Speaking at the same forum, Partner Re President Costas Miranthis said any significant upward price movement is at least two years away and would require some serious reserve charges to get that ball rolling. "But at least there is no downward pressure," he said.

Hartwig took a dim view of any market firming because of his observation that secondary writers are walking away from seemingly unprofitable business. "Everyone says they are walking away, but somehow the capacity remains and the prices fall," he said.

Hartwig said it is important to look at the overall factors that will be needed to turn the market.

The MarketScout Barometer edition published last month hailed what it saw as the beginning of the end of the soft market by noting price hikes in property catastrophe and workers' compensation lines. Professional liability and directors and officers lines, however, remained flat, according to the barometer. Among the professional liability lines, only employment practices liability insurance showed any increase, and that was a small one at 1 percent.

Lattmann even challenged the flat characterization of the market by noting he has been obtaining rate reductions. "Underwriters have the sense they are hitting bottom, but apparently there is still farther to fall," he said.

The severity of the hurricane season that ends in November and its effect on catastrophe prices will be important. But other more long-range trends will also play key roles in determining if the price slide comes to a halt.

"Here we are a decade after Sarbanes-Oxley and just a year after Dodd-Frank, the question we have to ask is, is the industry better or worse after these two landmark pieces of legislation that were really bookends to a decade of scandal," Lattmann said.

The Sarbanes-Oxley Act was passed in 2002 in the aftermath of the Enron collapse and promoted greater transparency in financial reporting. Dodd-Frank, signed into law in July of 2010, overhauled financial regulation.

"Sarbanes-Oxley was more directly related to corporate governance and some people wonder why Sarbanes-Oxley did not prevent the collapse of 2008 and 2009," Lattmann said.

Hartwig said it is arguable the D&O underwriters benefitted from the increased scrutiny around corporate governance that came about as a result of Sarbanes-Oxley. "The question is will we see a similar benefit as a result of the Dodd-Frank reform," he said.

While Sarbanes Oxley was meant to address accounting fraud, "when you boil it down, Dodd-Frank is legislation about risk management.

"So the question is does this financial legislation that really attempts to control risk in the financial sector, will it influence directors' and officers' underwriting?" Hartwig said. "I think it is too early to say at this point."

Many business leaders have apparently already made up their minds, according to a survey conducted last summer by the accounting firm BDO USA LLP. A total of 61 percent of board members of companies with between $250 million and $750 million in annual revenues think their liabilities have increased over the past year, with a great majority expressing concern about the whistleblower provisions in Dodd-Frank and its companion Consumer Protection Act.

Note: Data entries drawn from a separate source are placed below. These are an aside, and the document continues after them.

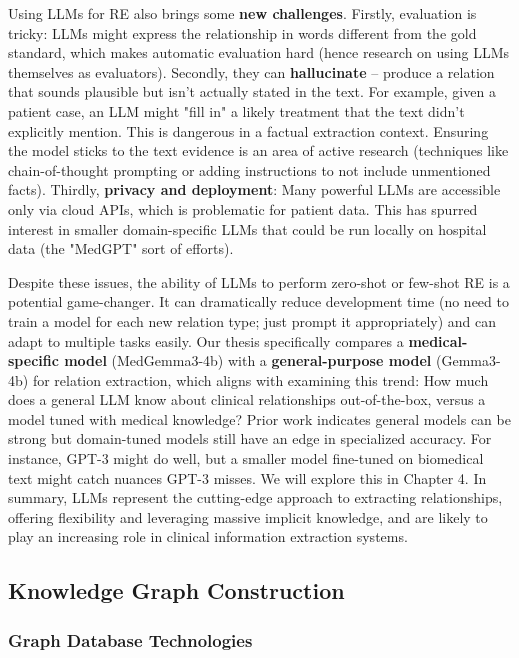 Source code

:Using LLMs for RE also brings some \textbf{new challenges}. Firstly, evaluation is tricky: LLMs might express the relationship in words different from the gold standard, which makes automatic evaluation hard (hence research on using LLMs themselves as evaluators). Secondly, they can \textbf{hallucinate} – produce a relation that sounds plausible but isn't actually stated in the text. For example, given a patient case, an LLM might "fill in" a likely treatment that the text didn't explicitly mention. This is dangerous in a factual extraction context. Ensuring the model sticks to the text evidence is an area of active research (techniques like chain-of-thought prompting or adding instructions to not include unmentioned facts). Thirdly, \textbf{privacy and deployment}: Many powerful LLMs are accessible only via cloud APIs, which is problematic for patient data. This has spurred interest in smaller domain-specific LLMs that could be run locally on hospital data (the "MedGPT" sort of efforts).

Despite these issues, the ability of LLMs to perform zero-shot or few-shot RE is a potential game-changer. It can dramatically reduce development time (no need to train a model for each new relation type; just prompt it appropriately) and can adapt to multiple tasks easily. Our thesis specifically compares a \textbf{medical-specific model} (MedGemma3-4b) with a \textbf{general-purpose model} (Gemma3-4b) for relation extraction, which aligns with examining this trend: How much does a general LLM know about clinical relationships out-of-the-box, versus a model tuned with medical knowledge? Prior work indicates general models can be strong but domain-tuned models still have an edge in specialized accuracy. For instance, GPT-3 might do well, but a smaller model fine-tuned on biomedical text might catch nuances GPT-3 misses. We will explore this in Chapter 4. In summary, LLMs represent the cutting-edge approach to extracting relationships, offering flexibility and leveraging massive implicit knowledge, and are likely to play an increasing role in clinical information extraction systems.

\subsection{Knowledge Graph Construction}

\subsubsection{Graph Database Technologies}

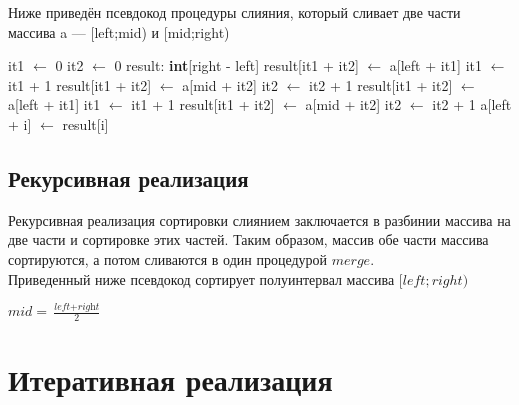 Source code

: Ниже приведён псевдокод процедуры слияния, который сливает две части массива a
— [left;mid)
и [mid;right)

\begin{algorithmic}[1]
        \State it1 $\gets$ 0
        \State it2 $\gets$ 0
        \State result: \textbf{int}[right - left]
                \State result[it1 + it2] $\gets$ a[left + it1]
                \State it1 $\gets$ it1 + 1
            \Else
                \State result[it1 + it2] $\gets$ a[mid + it2]
                \State it2 $\gets$ it2 + 1
            \EndIf
        \EndWhile
            \State result[it1 + it2] $\gets$ a[left + it1]
            \State it1 $\gets$ it1 + 1
        \EndWhile
            \State result[it1 + it2] $\gets$ a[mid + it2]
            \State it2 $\gets$ it2 + 1
        \EndWhile
            \State a[left + i] $\gets$ result[i]
        \EndFor
    \EndFunction
\end{algorithmic}

\subsection{Рекурсивная реализация}
Рекурсивная реализация сортировки слиянием заключается в разбинии массива на две части и сортировке этих частей.
Таким образом, массив обе части массива сортируются, а потом сливаются в один процедурой $merge$.\\
Приведенный ниже псевдокод сортирует полуинтервал массива $[left; right)$
\\
\begin{algorithmic}[1]
            \State \Return
        \EndIf
        \State $\textit{mid} = \frac{\textit{left} + \textit{right}}{2}$
        \State {}
        \State {}
        \State {}
    \EndFunction
\end{algorithmic}


\section{Итеративная реализация}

Moreover, Marsh recently reported that companies are seeking to alleviate these new concerns by taking advantage of the soft market to increase their directors' and officers' coverage limits by significant amounts. Lattmann said he and other brokers have been able to wrest more favorable terms and conditions from carriers in this market.

On a positive note, Hartwig said that the judicial climate for businesses and their insurance carriers has improved somewhat over the past decade with the passage of some tort reform measures in states and at the federal level. "And the number of shareholder suits is not out of control despite the surge in the deepest, darkest days of the financial crisis. That is something else that did not take off the way people anticipated," he said.

Still, the challenges remain to the point that Lattmann sees some shaking out lurking in the not-too-distant future that could diminish the ranks at next year's PLUS gathering. "Time is going to challenge us in this arena. Something has got to happen at some point," he said.